### Instructions for the task
A single total is needed, the number of lines of this listing that contain the string "completo".
++++ Task inputs
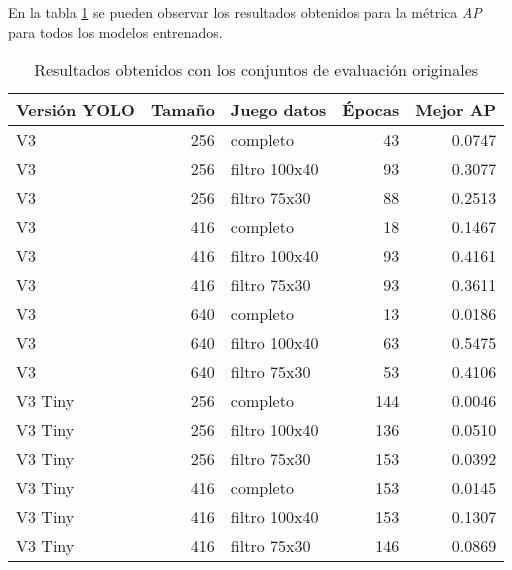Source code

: En la tabla \ref{tab:evaluationoriginal} se pueden observar los resultados obtenidos para la métrica \textit{AP} para todos los modelos entrenados.

\begin{table}[H]
	\centering
	\begin{tabular}{lrlrr}
		\toprule
		Versión YOLO &  Tamaño &    Juego datos &  Épocas &  Mejor AP \\
		\midrule
		V3      &     256 &       completo &      43 &    0.0747 \\
		V3      &     256 &  filtro 100x40 &      93 &    0.3077 \\
		V3      &     256 &   filtro 75x30 &      88 &    0.2513 \\
		V3      &     416 &       completo &      18 &    0.1467 \\
		V3      &     416 &  filtro 100x40 &      93 &    0.4161 \\
		V3      &     416 &   filtro 75x30 &      93 &    0.3611 \\
		V3      &     640 &       completo &      13 &    0.0186 \\
		V3      &     640 &  filtro 100x40 &      63 &    0.5475 \\
		V3      &     640 &   filtro 75x30 &      53 &    0.4106 \\
		V3 Tiny &     256 &       completo &     144 &    0.0046 \\
		V3 Tiny &     256 &  filtro 100x40 &     136 &    0.0510 \\
		V3 Tiny &     256 &   filtro 75x30 &     153 &    0.0392 \\
		V3 Tiny &     416 &       completo &     153 &    0.0145 \\
		V3 Tiny &     416 &  filtro 100x40 &     153 &    0.1307 \\
		V3 Tiny &     416 &   filtro 75x30 &     146 &    0.0869 \\
		\bottomrule
	\end{tabular}
	\caption{Resultados obtenidos con los conjuntos de evaluación originales}
	\label{tab:evaluationoriginal}
\end{table}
++++++++
### Result of the exercise
5